TASK DIRECTIONS: How many lines in the data below contain the string "OnlineMessageSource"? State that number only.

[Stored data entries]
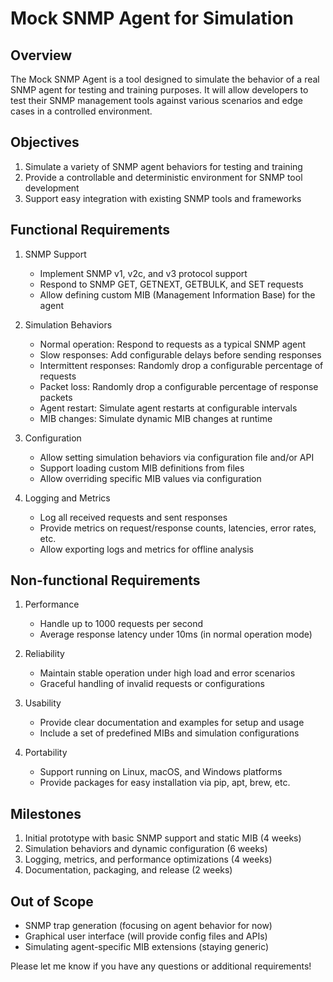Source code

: # Mock SNMP Agent for Simulation

## Overview
The Mock SNMP Agent is a tool designed to simulate the behavior of a real SNMP agent for testing and training purposes. It will allow developers to test their SNMP management tools against various scenarios and edge cases in a controlled environment.

## Objectives
1. Simulate a variety of SNMP agent behaviors for testing and training
2. Provide a controllable and deterministic environment for SNMP tool development
3. Support easy integration with existing SNMP tools and frameworks

## Functional Requirements
1. SNMP Support
   - Implement SNMP v1, v2c, and v3 protocol support
   - Respond to SNMP GET, GETNEXT, GETBULK, and SET requests
   - Allow defining custom MIB (Management Information Base) for the agent

2. Simulation Behaviors 
   - Normal operation: Respond to requests as a typical SNMP agent
   - Slow responses: Add configurable delays before sending responses  
   - Intermittent responses: Randomly drop a configurable percentage of requests
   - Packet loss: Randomly drop a configurable percentage of response packets
   - Agent restart: Simulate agent restarts at configurable intervals
   - MIB changes: Simulate dynamic MIB changes at runtime

3. Configuration
   - Allow setting simulation behaviors via configuration file and/or API
   - Support loading custom MIB definitions from files
   - Allow overriding specific MIB values via configuration

4. Logging and Metrics  
   - Log all received requests and sent responses
   - Provide metrics on request/response counts, latencies, error rates, etc.
   - Allow exporting logs and metrics for offline analysis

## Non-functional Requirements
1. Performance
   - Handle up to 1000 requests per second
   - Average response latency under 10ms (in normal operation mode) 

2. Reliability 
   - Maintain stable operation under high load and error scenarios
   - Graceful handling of invalid requests or configurations

3. Usability
   - Provide clear documentation and examples for setup and usage
   - Include a set of predefined MIBs and simulation configurations 

4. Portability
   - Support running on Linux, macOS, and Windows platforms 
   - Provide packages for easy installation via pip, apt, brew, etc.

## Milestones
1. Initial prototype with basic SNMP support and static MIB (4 weeks) 
2. Simulation behaviors and dynamic configuration (6 weeks)
3. Logging, metrics, and performance optimizations (4 weeks)
4. Documentation, packaging, and release (2 weeks)

## Out of Scope  
- SNMP trap generation (focusing on agent behavior for now)
- Graphical user interface (will provide config files and APIs) 
- Simulating agent-specific MIB extensions (staying generic)

Please let me know if you have any questions or additional requirements!
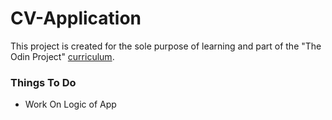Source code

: # CV-Application

This project is created for the sole purpose of learning and part of the "The Odin Project" [curriculum](https://theodinproject.com/).

### Things To Do
- Work On Logic of App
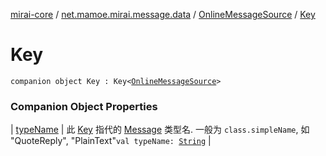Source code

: [mirai-core](../../../index.md) / [net.mamoe.mirai.message.data](../../index.md) / [OnlineMessageSource](../index.md) / [Key](./index.md)

# Key

`companion object Key : Key<`[`OnlineMessageSource`](../index.md)`>`

### Companion Object Properties

| [typeName](type-name.md) | 此 [Key](../../-message/-key/index.md) 指代的 [Message](../../-message/index.md) 类型名. 一般为 `class.simpleName`, 如 "QuoteReply", "PlainText"`val typeName: `[`String`](https://kotlinlang.org/api/latest/jvm/stdlib/kotlin/-string/index.html) |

WRITTEN SOLUTION: 2